Exercise prompt. Your task is to repeat the records exactly from the line containing "同伴不幸溺水，5名小学生未及" onward, through the final line.

Available data.
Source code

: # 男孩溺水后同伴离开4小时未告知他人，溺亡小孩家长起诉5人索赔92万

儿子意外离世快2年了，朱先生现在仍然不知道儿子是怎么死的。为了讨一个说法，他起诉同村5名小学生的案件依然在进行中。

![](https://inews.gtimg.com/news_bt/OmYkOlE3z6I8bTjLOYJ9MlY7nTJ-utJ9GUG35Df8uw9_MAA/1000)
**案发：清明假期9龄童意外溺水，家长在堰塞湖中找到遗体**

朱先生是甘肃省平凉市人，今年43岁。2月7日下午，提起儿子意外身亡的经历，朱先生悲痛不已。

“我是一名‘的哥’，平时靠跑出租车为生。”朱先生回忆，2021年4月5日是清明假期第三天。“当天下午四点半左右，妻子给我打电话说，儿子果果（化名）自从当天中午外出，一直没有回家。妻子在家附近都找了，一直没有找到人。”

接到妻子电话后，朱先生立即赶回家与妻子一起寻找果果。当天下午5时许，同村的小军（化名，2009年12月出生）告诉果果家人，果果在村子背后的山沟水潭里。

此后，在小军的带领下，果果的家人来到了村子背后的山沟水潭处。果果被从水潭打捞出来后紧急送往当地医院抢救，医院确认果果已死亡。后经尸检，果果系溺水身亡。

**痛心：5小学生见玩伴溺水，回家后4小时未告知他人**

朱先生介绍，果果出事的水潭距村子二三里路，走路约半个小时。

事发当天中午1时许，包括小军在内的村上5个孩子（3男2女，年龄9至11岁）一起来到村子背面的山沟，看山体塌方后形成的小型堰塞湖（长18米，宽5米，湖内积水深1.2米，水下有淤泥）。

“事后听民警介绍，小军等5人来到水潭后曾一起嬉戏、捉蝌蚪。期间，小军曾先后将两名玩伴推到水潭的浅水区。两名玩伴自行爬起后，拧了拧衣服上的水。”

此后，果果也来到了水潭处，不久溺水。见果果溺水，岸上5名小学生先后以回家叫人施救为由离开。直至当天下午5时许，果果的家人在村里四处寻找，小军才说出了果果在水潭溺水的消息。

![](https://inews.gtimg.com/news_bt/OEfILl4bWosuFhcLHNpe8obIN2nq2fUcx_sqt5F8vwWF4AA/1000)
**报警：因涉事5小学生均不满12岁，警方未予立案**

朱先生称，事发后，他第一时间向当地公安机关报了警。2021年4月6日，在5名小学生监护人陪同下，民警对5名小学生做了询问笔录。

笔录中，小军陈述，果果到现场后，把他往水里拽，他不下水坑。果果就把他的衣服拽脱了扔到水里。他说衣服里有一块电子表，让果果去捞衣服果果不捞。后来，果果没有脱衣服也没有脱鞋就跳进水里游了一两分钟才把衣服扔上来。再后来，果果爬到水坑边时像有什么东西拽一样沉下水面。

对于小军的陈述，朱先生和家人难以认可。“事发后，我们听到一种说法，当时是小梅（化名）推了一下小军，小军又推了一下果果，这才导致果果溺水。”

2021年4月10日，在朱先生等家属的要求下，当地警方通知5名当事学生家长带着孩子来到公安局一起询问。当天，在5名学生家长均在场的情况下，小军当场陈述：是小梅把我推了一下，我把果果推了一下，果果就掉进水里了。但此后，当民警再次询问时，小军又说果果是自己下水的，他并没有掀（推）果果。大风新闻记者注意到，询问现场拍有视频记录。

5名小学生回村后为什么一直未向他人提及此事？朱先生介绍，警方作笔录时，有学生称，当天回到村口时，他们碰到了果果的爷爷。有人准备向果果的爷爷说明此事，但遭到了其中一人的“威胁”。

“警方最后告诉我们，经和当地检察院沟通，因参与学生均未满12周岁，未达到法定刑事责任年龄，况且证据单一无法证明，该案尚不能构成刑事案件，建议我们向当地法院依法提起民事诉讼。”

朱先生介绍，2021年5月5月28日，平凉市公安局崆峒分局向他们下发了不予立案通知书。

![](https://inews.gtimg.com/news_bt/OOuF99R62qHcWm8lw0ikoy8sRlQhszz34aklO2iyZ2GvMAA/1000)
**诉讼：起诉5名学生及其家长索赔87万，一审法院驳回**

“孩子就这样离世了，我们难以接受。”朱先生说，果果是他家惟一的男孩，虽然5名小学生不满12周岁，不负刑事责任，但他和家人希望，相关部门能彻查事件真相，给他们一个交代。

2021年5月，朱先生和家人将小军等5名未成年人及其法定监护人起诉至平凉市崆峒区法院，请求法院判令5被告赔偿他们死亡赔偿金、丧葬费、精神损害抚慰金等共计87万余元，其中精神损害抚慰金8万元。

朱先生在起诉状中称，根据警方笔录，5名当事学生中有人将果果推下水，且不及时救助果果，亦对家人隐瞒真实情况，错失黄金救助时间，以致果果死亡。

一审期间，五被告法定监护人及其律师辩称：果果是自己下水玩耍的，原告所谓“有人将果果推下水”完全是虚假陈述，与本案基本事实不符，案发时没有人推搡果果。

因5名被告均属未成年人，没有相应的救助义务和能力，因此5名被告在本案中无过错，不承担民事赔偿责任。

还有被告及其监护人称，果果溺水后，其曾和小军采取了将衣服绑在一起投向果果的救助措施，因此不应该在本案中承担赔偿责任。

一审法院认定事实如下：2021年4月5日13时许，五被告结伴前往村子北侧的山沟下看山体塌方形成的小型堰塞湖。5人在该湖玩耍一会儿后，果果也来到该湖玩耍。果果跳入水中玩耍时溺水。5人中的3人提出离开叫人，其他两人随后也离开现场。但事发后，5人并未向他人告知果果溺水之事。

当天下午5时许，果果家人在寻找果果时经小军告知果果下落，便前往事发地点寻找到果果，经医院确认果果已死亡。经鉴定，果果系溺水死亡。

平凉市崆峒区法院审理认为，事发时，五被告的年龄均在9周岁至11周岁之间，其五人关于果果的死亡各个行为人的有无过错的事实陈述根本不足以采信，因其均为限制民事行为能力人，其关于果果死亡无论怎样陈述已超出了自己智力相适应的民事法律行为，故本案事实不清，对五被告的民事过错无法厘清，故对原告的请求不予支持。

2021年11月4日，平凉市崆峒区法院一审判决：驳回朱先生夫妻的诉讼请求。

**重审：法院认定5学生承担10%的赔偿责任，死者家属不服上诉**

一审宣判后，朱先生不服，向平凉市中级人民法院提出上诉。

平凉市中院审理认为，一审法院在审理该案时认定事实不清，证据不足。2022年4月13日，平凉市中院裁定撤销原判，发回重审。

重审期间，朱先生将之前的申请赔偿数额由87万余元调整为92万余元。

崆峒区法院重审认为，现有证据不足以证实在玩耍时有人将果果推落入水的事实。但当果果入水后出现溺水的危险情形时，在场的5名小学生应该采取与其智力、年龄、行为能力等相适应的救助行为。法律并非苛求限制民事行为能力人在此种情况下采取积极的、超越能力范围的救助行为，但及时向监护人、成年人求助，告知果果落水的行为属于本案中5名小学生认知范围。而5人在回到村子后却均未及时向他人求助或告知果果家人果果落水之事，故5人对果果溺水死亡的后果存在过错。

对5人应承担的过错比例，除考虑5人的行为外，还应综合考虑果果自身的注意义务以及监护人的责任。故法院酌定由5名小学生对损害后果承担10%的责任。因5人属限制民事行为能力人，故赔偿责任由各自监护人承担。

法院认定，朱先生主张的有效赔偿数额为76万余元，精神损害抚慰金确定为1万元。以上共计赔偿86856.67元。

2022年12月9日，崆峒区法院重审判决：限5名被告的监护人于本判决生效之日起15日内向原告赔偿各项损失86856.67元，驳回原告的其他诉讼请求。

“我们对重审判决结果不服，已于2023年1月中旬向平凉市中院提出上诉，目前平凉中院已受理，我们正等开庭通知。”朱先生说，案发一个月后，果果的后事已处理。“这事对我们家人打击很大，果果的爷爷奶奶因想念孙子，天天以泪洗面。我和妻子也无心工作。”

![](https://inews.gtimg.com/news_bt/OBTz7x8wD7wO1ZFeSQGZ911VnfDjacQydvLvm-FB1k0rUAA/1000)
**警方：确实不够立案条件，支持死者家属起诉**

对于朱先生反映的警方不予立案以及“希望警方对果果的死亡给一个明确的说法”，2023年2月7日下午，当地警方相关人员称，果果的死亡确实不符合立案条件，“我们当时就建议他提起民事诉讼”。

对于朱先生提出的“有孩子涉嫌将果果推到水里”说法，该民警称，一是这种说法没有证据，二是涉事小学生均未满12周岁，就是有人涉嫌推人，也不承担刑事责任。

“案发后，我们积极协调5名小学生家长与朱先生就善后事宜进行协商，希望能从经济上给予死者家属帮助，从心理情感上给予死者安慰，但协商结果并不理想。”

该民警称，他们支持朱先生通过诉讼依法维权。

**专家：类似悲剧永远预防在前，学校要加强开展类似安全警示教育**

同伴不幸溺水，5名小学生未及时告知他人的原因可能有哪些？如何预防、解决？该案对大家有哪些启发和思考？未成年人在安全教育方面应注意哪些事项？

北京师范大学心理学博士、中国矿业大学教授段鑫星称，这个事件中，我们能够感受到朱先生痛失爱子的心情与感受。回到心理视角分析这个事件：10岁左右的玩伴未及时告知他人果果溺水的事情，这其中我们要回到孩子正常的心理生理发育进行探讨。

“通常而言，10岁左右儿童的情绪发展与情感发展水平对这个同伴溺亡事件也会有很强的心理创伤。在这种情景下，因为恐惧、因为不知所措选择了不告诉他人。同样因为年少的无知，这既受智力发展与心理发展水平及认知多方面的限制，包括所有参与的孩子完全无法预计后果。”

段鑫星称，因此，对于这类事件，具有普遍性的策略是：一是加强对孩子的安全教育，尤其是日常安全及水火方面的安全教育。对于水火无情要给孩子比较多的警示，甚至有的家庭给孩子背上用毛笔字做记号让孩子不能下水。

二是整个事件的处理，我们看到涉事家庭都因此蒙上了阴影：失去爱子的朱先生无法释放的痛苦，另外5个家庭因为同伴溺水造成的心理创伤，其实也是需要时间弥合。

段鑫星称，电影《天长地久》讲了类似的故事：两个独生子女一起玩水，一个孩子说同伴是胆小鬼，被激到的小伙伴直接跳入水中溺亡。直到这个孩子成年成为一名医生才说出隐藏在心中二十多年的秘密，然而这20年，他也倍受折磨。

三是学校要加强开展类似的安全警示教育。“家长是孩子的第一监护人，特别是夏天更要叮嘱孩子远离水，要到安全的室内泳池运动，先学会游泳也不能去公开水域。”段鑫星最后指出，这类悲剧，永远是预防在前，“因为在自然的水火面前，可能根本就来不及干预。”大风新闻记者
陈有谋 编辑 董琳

Output of the exercise.
同伴不幸溺水，5名小学生未及时告知他人的原因可能有哪些？如何预防、解决？该案对大家有哪些启发和思考？未成年人在安全教育方面应注意哪些事项？

北京师范大学心理学博士、中国矿业大学教授段鑫星称，这个事件中，我们能够感受到朱先生痛失爱子的心情与感受。回到心理视角分析这个事件：10岁左右的玩伴未及时告知他人果果溺水的事情，这其中我们要回到孩子正常的心理生理发育进行探讨。

“通常而言，10岁左右儿童的情绪发展与情感发展水平对这个同伴溺亡事件也会有很强的心理创伤。在这种情景下，因为恐惧、因为不知所措选择了不告诉他人。同样因为年少的无知，这既受智力发展与心理发展水平及认知多方面的限制，包括所有参与的孩子完全无法预计后果。”

段鑫星称，因此，对于这类事件，具有普遍性的策略是：一是加强对孩子的安全教育，尤其是日常安全及水火方面的安全教育。对于水火无情要给孩子比较多的警示，甚至有的家庭给孩子背上用毛笔字做记号让孩子不能下水。

二是整个事件的处理，我们看到涉事家庭都因此蒙上了阴影：失去爱子的朱先生无法释放的痛苦，另外5个家庭因为同伴溺水造成的心理创伤，其实也是需要时间弥合。

段鑫星称，电影《天长地久》讲了类似的故事：两个独生子女一起玩水，一个孩子说同伴是胆小鬼，被激到的小伙伴直接跳入水中溺亡。直到这个孩子成年成为一名医生才说出隐藏在心中二十多年的秘密，然而这20年，他也倍受折磨。

三是学校要加强开展类似的安全警示教育。“家长是孩子的第一监护人，特别是夏天更要叮嘱孩子远离水，要到安全的室内泳池运动，先学会游泳也不能去公开水域。”段鑫星最后指出，这类悲剧，永远是预防在前，“因为在自然的水火面前，可能根本就来不及干预。”大风新闻记者
陈有谋 编辑 董琳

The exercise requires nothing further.